[Opening EXERCISE DATA section]

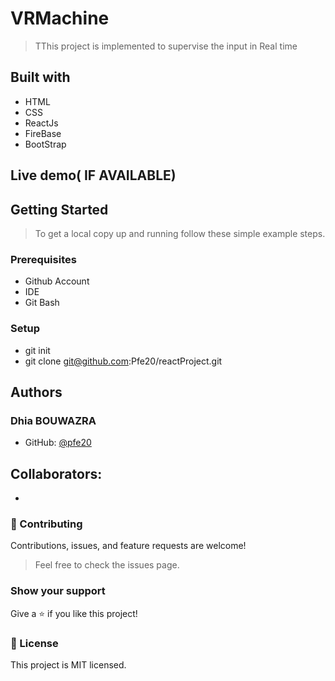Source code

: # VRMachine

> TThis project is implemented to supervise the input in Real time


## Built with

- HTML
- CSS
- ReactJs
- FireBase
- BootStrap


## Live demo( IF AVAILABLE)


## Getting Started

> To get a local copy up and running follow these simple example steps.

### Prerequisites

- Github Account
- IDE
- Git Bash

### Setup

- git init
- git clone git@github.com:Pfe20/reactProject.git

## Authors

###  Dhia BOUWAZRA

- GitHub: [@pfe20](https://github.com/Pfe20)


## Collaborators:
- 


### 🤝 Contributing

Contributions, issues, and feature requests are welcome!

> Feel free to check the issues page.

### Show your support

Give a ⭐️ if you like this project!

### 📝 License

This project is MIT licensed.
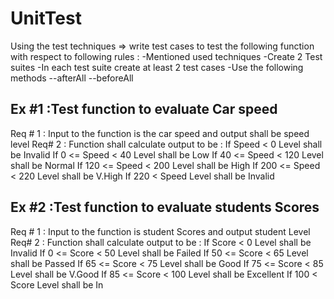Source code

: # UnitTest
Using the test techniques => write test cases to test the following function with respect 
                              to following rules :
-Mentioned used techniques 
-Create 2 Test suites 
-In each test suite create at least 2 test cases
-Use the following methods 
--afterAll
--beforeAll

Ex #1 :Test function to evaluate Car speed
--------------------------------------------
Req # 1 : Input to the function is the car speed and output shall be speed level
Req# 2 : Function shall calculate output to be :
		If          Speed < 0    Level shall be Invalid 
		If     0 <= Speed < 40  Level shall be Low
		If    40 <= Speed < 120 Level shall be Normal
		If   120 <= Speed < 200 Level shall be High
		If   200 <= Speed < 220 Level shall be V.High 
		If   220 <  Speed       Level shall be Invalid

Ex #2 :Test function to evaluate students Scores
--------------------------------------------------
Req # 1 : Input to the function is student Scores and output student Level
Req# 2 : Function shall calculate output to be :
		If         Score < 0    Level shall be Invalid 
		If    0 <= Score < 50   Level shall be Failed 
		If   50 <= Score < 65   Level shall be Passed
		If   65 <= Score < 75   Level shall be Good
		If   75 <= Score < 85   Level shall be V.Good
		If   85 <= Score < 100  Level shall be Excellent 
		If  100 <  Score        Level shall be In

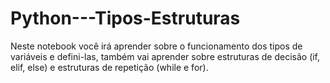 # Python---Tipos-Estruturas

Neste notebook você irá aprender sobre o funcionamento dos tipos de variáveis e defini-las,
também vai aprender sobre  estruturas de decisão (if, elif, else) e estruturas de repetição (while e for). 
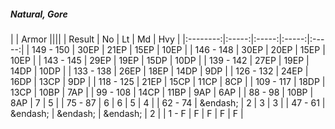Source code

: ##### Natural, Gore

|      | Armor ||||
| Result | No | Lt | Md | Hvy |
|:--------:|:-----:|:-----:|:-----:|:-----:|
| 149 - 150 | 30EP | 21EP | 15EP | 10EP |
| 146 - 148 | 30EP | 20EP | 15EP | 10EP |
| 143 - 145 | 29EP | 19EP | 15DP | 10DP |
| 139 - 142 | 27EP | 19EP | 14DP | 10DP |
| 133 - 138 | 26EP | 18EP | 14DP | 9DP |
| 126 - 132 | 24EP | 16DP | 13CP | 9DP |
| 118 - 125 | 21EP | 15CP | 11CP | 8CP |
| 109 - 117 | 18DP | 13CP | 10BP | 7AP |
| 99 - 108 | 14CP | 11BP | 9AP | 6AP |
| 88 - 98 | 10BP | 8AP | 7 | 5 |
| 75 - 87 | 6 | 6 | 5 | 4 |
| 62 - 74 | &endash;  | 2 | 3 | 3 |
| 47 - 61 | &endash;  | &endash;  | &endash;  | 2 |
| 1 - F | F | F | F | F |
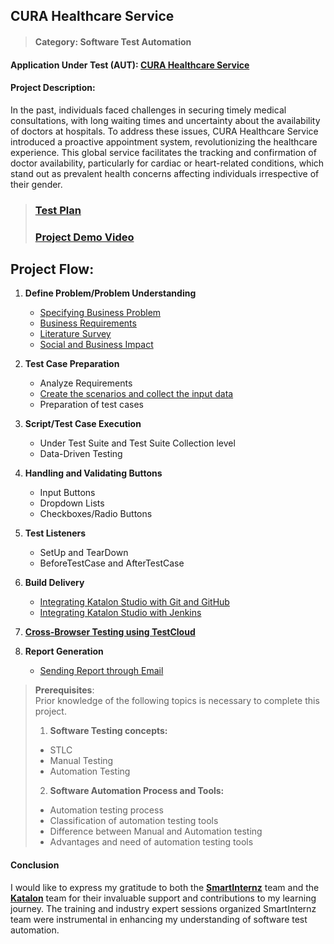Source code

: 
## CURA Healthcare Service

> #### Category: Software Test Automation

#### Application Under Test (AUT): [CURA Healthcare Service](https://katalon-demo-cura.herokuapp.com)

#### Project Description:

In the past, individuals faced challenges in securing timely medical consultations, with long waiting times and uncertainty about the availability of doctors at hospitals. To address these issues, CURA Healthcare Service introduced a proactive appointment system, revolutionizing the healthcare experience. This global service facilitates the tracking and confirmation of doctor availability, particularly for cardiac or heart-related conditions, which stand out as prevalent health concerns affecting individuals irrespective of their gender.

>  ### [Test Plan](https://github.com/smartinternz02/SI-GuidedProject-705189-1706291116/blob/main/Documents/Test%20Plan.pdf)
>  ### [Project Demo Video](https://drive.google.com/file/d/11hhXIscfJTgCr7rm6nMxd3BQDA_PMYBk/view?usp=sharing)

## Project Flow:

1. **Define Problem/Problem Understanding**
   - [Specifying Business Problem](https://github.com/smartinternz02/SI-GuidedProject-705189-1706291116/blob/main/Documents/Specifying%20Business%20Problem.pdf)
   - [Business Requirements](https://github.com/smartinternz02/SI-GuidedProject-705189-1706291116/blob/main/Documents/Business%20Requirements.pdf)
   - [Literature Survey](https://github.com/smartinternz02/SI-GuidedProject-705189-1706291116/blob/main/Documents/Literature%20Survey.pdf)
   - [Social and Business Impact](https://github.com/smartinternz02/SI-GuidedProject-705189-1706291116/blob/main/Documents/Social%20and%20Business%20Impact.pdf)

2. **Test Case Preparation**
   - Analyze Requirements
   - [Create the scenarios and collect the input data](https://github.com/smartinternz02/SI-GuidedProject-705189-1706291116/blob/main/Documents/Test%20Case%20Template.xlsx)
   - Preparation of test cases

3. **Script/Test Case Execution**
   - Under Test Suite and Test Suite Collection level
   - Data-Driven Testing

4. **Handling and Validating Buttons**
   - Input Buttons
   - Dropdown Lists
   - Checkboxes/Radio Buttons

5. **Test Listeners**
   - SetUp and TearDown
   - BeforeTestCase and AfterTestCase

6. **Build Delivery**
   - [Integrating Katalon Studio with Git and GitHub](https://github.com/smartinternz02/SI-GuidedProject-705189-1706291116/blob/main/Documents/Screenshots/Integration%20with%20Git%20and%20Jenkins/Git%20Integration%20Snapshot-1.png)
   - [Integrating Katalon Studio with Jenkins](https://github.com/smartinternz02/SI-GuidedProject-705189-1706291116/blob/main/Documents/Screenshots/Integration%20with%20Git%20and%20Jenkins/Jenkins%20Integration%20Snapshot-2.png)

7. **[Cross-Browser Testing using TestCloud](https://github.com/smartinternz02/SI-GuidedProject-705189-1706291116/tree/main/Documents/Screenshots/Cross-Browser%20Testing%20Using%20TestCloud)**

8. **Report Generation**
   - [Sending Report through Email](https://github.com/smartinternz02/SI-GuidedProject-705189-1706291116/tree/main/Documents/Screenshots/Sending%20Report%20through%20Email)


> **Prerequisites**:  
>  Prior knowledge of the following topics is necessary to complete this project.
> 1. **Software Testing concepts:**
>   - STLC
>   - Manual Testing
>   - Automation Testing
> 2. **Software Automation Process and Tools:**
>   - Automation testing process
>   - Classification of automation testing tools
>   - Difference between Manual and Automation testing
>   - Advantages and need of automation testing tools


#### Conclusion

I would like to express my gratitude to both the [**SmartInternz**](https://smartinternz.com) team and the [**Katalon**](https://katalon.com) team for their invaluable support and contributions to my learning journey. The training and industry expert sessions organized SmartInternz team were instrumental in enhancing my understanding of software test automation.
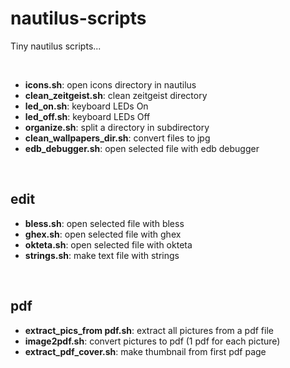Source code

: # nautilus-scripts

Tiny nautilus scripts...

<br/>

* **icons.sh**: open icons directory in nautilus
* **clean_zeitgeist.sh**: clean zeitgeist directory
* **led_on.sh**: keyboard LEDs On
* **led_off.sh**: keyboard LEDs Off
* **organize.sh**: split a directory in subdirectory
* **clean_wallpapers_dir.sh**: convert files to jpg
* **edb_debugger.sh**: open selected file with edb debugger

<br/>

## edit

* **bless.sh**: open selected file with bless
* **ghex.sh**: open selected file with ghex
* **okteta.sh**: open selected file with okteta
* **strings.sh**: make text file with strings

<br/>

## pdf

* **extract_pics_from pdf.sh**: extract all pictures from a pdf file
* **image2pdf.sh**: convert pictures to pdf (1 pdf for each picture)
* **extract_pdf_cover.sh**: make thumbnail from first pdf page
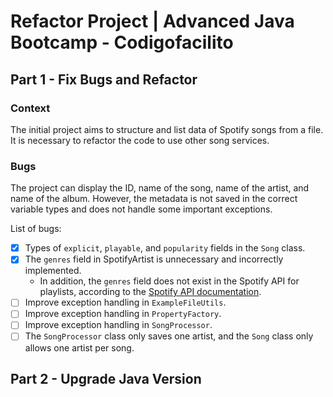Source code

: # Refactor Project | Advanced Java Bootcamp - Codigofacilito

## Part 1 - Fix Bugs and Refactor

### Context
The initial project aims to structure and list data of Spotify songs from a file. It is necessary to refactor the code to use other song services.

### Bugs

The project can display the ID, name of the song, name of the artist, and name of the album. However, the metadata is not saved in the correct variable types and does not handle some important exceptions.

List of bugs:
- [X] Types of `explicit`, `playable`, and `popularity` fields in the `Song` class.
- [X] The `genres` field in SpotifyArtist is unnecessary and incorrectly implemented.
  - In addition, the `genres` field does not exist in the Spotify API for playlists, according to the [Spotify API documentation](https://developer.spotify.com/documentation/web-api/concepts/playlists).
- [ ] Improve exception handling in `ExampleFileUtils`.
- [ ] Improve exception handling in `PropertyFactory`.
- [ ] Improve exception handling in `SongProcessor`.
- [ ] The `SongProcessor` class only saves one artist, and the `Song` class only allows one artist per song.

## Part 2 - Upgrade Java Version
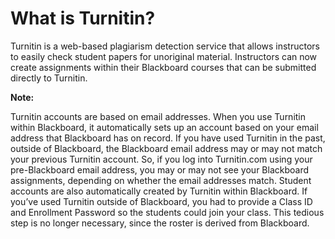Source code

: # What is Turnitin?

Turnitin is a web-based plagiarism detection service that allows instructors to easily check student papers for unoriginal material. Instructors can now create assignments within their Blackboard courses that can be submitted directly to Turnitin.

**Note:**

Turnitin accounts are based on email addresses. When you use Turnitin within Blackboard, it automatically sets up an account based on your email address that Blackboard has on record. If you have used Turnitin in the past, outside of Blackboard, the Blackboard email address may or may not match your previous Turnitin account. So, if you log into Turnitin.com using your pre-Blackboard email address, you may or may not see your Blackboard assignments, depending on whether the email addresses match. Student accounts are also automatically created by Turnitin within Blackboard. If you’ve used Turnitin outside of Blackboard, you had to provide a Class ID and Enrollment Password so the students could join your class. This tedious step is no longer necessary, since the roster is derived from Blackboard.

[Closing EXERCISE DATA section]

YOUR TASK |
Copy only this from above: the line containing "61 | &endash;", the line containing "- Analyze Requirements", and all lines between, printed exactly. Leave out the pictures.

SOLUTION TO THIS TASK |
| 47 - 61 | &endash;  | &endash;  | &endash;  | 2 |
| 1 - F | F | F | F | F |
Source code

: 
## CURA Healthcare Service

> #### Category: Software Test Automation

#### Application Under Test (AUT): [CURA Healthcare Service](https://katalon-demo-cura.herokuapp.com)

#### Project Description:

In the past, individuals faced challenges in securing timely medical consultations, with long waiting times and uncertainty about the availability of doctors at hospitals. To address these issues, CURA Healthcare Service introduced a proactive appointment system, revolutionizing the healthcare experience. This global service facilitates the tracking and confirmation of doctor availability, particularly for cardiac or heart-related conditions, which stand out as prevalent health concerns affecting individuals irrespective of their gender.

>  ### [Test Plan](https://github.com/smartinternz02/SI-GuidedProject-705189-1706291116/blob/main/Documents/Test%20Plan.pdf)
>  ### [Project Demo Video](https://drive.google.com/file/d/11hhXIscfJTgCr7rm6nMxd3BQDA_PMYBk/view?usp=sharing)

## Project Flow:

1. **Define Problem/Problem Understanding**
   - [Specifying Business Problem](https://github.com/smartinternz02/SI-GuidedProject-705189-1706291116/blob/main/Documents/Specifying%20Business%20Problem.pdf)
   - [Business Requirements](https://github.com/smartinternz02/SI-GuidedProject-705189-1706291116/blob/main/Documents/Business%20Requirements.pdf)
   - [Literature Survey](https://github.com/smartinternz02/SI-GuidedProject-705189-1706291116/blob/main/Documents/Literature%20Survey.pdf)
   - [Social and Business Impact](https://github.com/smartinternz02/SI-GuidedProject-705189-1706291116/blob/main/Documents/Social%20and%20Business%20Impact.pdf)

2. **Test Case Preparation**
   - Analyze Requirements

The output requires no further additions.